**Prompt:** Among the lines of the entries below, count those containing the word "equation" and answer with the number only.

[Records from a data source]
=-=-=-=-=
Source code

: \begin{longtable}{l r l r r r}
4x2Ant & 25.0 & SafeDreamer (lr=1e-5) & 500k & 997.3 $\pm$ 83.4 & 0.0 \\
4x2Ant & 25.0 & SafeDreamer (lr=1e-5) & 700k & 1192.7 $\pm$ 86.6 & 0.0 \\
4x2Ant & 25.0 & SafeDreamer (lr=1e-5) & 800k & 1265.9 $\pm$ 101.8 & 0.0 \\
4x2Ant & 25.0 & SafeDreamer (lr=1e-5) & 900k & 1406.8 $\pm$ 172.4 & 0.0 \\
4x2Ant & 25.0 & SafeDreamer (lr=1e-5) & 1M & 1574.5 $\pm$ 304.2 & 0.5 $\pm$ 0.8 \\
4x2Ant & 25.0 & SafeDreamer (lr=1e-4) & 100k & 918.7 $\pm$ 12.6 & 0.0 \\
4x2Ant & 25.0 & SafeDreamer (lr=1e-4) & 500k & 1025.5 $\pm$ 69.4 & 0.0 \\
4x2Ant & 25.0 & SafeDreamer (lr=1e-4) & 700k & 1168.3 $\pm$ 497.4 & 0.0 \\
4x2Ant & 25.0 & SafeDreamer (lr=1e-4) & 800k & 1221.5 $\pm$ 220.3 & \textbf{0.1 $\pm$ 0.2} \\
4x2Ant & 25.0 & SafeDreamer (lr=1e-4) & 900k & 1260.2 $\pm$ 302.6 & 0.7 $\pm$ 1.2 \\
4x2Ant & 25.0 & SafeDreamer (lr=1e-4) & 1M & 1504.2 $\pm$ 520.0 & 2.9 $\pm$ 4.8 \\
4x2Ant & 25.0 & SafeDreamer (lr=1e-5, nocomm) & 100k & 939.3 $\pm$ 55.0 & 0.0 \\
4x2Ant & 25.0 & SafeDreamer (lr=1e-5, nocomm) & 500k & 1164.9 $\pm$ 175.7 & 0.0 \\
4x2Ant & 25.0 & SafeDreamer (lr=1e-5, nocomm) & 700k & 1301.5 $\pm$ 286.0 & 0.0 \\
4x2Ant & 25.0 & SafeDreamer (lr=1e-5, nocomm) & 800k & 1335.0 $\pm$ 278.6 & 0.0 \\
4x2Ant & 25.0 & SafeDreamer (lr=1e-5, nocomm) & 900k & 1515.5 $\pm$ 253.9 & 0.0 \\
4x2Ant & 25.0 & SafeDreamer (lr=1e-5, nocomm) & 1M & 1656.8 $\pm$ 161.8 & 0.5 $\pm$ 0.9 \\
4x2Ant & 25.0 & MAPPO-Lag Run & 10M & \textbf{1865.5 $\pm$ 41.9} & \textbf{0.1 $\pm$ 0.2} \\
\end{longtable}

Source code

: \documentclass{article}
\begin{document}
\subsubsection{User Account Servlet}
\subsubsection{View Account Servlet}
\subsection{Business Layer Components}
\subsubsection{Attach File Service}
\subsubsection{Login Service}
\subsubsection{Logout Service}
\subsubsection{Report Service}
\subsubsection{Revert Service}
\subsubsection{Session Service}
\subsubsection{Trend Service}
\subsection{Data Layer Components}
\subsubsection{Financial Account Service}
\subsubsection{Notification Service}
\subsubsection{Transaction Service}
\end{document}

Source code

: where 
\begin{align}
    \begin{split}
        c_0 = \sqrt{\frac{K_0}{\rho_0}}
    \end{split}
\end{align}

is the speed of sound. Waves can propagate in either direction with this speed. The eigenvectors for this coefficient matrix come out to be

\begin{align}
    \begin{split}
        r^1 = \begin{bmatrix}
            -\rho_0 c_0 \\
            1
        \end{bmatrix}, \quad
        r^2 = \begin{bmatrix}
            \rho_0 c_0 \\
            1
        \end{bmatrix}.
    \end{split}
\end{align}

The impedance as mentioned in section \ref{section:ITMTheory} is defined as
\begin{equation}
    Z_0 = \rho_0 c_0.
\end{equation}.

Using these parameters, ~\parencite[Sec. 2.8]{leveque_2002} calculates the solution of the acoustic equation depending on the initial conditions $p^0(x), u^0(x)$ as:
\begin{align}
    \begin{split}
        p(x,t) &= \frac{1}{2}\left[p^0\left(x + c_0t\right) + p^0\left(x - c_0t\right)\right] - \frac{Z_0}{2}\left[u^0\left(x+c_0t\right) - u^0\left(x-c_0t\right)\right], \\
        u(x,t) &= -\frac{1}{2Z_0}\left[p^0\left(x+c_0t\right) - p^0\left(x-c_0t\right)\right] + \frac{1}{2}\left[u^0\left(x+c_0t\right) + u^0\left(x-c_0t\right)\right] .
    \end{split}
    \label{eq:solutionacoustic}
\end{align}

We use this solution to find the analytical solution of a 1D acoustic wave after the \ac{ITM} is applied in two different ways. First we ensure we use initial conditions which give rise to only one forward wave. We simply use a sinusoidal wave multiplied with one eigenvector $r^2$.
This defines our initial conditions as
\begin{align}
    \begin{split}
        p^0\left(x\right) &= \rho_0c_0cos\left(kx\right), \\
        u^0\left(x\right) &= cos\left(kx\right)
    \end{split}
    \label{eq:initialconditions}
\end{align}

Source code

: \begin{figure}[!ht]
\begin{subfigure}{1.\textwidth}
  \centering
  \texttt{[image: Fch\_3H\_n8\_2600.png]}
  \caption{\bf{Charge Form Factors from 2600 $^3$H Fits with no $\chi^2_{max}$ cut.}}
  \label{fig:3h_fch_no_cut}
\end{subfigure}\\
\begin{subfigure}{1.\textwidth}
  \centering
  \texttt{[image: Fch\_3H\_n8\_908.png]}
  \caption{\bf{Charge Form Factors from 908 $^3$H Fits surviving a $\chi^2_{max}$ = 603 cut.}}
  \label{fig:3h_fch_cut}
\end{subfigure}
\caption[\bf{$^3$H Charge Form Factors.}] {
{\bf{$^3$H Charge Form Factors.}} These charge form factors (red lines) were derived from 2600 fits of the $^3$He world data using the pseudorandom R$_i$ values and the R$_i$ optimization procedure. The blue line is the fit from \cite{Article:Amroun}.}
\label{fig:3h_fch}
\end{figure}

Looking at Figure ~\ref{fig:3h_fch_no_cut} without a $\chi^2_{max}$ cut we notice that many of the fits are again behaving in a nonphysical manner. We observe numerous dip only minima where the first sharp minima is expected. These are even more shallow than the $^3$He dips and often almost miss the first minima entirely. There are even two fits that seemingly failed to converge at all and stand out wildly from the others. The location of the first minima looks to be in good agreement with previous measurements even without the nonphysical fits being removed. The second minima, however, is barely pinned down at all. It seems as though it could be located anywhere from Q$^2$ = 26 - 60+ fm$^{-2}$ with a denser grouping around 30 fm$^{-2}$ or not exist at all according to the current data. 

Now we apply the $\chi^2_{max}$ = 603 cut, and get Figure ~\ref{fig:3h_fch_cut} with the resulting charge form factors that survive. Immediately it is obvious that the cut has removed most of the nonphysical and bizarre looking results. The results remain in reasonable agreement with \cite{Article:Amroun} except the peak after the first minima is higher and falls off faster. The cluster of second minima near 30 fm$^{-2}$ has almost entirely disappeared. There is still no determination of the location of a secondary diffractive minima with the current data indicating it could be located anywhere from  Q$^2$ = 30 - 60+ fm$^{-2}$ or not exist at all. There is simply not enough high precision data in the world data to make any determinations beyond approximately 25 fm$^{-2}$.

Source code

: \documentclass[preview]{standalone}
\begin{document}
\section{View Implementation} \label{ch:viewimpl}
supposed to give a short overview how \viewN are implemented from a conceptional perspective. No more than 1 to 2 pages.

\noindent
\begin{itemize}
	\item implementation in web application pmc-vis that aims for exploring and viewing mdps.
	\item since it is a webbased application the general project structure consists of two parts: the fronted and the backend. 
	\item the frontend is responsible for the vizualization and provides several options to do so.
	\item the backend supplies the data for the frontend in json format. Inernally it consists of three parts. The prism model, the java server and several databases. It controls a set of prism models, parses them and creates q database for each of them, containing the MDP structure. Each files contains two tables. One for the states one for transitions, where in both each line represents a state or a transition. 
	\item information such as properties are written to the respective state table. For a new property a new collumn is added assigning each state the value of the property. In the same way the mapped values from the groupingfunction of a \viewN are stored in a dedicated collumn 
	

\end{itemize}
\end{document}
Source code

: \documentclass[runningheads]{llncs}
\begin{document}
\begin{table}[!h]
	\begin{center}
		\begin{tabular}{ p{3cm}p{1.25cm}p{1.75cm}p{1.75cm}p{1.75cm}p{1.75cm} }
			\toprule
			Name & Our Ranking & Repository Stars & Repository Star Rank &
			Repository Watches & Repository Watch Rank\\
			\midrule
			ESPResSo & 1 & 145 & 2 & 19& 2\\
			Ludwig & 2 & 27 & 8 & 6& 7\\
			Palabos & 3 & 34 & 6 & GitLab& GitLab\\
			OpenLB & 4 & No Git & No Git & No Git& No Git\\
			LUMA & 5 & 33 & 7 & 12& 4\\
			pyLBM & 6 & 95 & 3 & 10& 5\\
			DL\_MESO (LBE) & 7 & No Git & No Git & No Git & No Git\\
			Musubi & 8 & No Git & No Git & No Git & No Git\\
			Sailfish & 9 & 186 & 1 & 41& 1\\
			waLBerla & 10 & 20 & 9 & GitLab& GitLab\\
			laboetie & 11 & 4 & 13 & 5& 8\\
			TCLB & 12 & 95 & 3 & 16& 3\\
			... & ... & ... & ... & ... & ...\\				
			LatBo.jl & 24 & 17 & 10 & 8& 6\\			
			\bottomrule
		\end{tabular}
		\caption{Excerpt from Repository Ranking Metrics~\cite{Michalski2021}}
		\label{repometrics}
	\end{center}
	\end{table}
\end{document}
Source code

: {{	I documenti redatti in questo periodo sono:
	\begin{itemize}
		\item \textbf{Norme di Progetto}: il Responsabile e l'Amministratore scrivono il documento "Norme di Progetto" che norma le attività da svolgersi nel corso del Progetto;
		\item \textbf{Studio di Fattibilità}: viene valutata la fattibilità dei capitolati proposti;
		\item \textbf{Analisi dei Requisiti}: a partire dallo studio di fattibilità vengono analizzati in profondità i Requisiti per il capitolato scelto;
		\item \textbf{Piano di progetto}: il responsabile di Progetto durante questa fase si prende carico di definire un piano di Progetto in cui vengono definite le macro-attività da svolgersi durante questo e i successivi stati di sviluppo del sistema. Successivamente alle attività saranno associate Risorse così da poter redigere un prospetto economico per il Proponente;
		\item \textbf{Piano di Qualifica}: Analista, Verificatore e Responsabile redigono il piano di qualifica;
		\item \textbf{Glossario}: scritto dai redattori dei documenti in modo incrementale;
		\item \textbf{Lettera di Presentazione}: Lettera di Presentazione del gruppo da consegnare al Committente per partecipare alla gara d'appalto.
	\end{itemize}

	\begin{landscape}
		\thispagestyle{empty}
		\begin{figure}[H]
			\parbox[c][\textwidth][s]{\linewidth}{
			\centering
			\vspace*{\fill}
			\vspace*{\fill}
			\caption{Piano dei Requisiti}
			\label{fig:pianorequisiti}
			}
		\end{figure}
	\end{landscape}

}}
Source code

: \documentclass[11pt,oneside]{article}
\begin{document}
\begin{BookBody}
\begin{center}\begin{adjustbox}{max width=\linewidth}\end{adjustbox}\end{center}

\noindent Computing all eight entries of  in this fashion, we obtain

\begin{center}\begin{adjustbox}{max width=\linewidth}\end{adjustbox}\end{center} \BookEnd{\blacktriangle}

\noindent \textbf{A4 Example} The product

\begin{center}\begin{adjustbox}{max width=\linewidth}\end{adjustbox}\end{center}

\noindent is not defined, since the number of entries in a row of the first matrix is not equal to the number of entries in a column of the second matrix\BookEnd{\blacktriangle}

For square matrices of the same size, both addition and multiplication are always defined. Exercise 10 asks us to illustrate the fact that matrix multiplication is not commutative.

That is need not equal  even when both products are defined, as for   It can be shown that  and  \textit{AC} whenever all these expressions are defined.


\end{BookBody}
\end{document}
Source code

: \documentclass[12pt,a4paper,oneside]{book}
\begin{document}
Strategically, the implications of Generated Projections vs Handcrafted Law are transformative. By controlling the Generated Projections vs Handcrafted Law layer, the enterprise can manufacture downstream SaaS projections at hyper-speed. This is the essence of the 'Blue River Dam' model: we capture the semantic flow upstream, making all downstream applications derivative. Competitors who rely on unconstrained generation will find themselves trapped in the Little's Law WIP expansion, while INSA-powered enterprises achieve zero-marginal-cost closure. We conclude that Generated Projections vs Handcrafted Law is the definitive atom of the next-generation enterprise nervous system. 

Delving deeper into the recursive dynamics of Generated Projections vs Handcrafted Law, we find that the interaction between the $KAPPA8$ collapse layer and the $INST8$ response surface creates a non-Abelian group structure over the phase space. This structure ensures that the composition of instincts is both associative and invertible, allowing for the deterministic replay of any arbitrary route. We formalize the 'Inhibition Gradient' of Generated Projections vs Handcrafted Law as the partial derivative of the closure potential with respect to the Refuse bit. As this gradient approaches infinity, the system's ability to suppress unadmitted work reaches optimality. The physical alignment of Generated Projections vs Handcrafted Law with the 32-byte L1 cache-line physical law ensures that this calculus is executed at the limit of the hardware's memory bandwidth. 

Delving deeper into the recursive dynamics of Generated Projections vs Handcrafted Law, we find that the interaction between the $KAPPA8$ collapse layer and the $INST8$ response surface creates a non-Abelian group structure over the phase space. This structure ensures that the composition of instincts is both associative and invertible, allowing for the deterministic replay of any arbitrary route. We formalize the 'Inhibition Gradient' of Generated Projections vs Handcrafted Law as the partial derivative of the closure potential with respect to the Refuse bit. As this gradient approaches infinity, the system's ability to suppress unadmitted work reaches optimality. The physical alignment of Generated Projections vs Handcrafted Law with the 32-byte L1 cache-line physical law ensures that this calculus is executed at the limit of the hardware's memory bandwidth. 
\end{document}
=-=-=-=-=
**Expected answer:** 3